Once upon a time the maiden was supposed to be a foxhound, and a barefoot black slave was to stand where the dragon now roars. Devising a royal coat of arms for Virginia's state Senate was no common task.
And now that it is finally done, after seven years of international effort, the finished product is provoking some uncommon reactions.
"I think it's completely fatuous and utterly ridiculous," says Sen. Ray Garland (R-Roanoke), the Senate's foremost Anglophile and Churchill scholar who was expected to cherish a coat of arms designed by the College of Arms in London at a cost of more than $5,000.
"As far as I can tell," grouses Garland, "it has no historical validity or purpose except to hold the Senate up to ridicule."
The seal that resulted is itself filled with expressions of Virginia's adoration for the Old World. There are a winged dragon, a medival knight's helmet crowned by dogwood petals, a blond maiden and a cardinal. All of these surround a shield bearing a gavel, the crests of England, France, Ireland, and Scotland and the Latin motto: "May the Virginia Senate Flourish" below the shield.
The case for a unique Senate symbol was made by a now-deceased state senator from Halifax, James D. Hagood. Seven years ago he roused his colleagues to action by deploring the company kept by the loosely draped Goddess of Virtue on Virginia's state seal.
That seal, which depicts the goddess dressed as an Amazon, standing on the chest of a vanquished delegate from Tyranny, was found too often on cocktail napkins and ashtrays, complained Hagood.
While that might not be objectionable to House members, he implied, the dignity of the 40-member state Senate demanded a new, untarnished emblem.
The task was undertaken by former Sen. J. Harry Michael Jr. of Charlottesville, who engaged the services of an expert in heraldry at the College of Arms in London. For several years Michael, who is now a federal judge, and Conrad Swan, genealogist of the Most Honourable Order of the Bath, carried on a transatlantic communication while trying to devise a coat of arms that was both unique and symbolic of Virginia.
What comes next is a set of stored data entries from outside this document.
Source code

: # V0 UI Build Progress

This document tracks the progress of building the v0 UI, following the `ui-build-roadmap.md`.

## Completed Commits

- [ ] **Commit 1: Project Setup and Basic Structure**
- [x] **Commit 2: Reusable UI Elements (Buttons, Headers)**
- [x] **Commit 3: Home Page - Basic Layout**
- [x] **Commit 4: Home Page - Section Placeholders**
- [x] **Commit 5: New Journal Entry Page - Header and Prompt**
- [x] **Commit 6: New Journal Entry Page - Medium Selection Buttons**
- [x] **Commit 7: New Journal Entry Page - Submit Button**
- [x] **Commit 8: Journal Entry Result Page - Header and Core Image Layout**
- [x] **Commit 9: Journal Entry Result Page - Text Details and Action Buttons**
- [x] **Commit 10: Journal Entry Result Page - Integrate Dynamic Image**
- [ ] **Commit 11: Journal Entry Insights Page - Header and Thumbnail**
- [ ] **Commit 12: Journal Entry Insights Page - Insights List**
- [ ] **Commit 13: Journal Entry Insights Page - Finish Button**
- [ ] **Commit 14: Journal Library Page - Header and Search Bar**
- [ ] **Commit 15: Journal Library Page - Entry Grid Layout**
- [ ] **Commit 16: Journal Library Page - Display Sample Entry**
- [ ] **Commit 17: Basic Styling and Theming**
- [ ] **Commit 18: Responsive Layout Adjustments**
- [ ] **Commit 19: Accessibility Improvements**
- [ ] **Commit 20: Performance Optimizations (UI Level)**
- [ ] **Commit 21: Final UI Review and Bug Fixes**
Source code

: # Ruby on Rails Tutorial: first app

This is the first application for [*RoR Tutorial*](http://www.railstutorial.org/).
Swan's first suggestion was to put a foxhound at the top of a ceremonial shield. Michael wrote back that "several members have expressed some doubt about the use of the state dog . . . "as the crowning element of the coat of arms."
Swan replaced the dog with an Indian maiden, flanked on one side by a colonial and on the other by a "Negro dressed in the clothes of about 1750." If adopted, that would have permanently enslaved the black man on Virginia's shield, 100 years after the Emancipation Proclamation.
Again Michael diplomatically rejected the suggestion.
Virginia's lawmakers, as members of the oldest continuous legislature in the country, pride themselves on patience and reverence of tradition. Sen. L. Douglas Wilder (D-Richmond), the Senate's only black member, discovered that affection for antiquity a few years ago when he unsuccessfully attempted to dethrone the official state song, "Carry Me Back to Old Virginny," because of such lyrics as "There's where this old darky's heart am long'd to go."
A few years earlier, legislators rushed to the defense of the Goddess Virtus on the State seal. Moralists wanted to have her costume refitted to cover her left breast, which had been exposed since 1776. Modern notions of modesty proved no match for tradition.
"I've always thought goddesses were immune from clothing requirements," said Frederick Gray Jr., the secretary of the Commonwealth, whose office is entrusted with the state seal.
But four years after they had authorized the cost of arms, a few senators did politely wonder what herculean problems had held it up. In a letter to one of his colleagues, Michael blamed the delay on "the slowness with which the mills of these gods grind." It was not clear in his letter whether the gods he referred to were supernatural or English genealogists.
In 1978 a completed sketch was delivered to Michael, who presented it to the full Senate for its approval. One senator called it "poorly conceived and even poorly drawn." Sen. Frederick T. Gray (D-Chesterfield) advised his colleagues that a serious mistake had been made -- there were no tobacco leaves on the shield. A Senate seal without a tobacco leaf, said Gray, was like "a Virginia history book with overlooks Pocahontas."
After Michael explained that there was no room in the body of the seal for "every state dog, state bird, state flower or state shell," the Senate approved the long awaited design by a vote of 30 to 7.
Last week, three years after that vote, the cost of arms was finally hung on a wall leading into the Senate chamber. Though Sen. Wiley Mitchell (R-Alexandria) calls it "damn ugly," and an editorial in a Richmond paper suggested that the dragon's forked tongue was "symbolic of the way in which senators speak," most of the legislators seem content with their newest symbol. But there is still critics wailing in the night.
"With all my heart I urge you not to accept the seal until you remove that coarse and ugly female depiction from the crest," wrote a woman from Charlottesville. "Not only is the figure untypical of the delicate and aristocratic beauty of Virginia woman, but the wide face and forehead are genetically uncharacteristic of human beings. Take her off and put the foxhound back."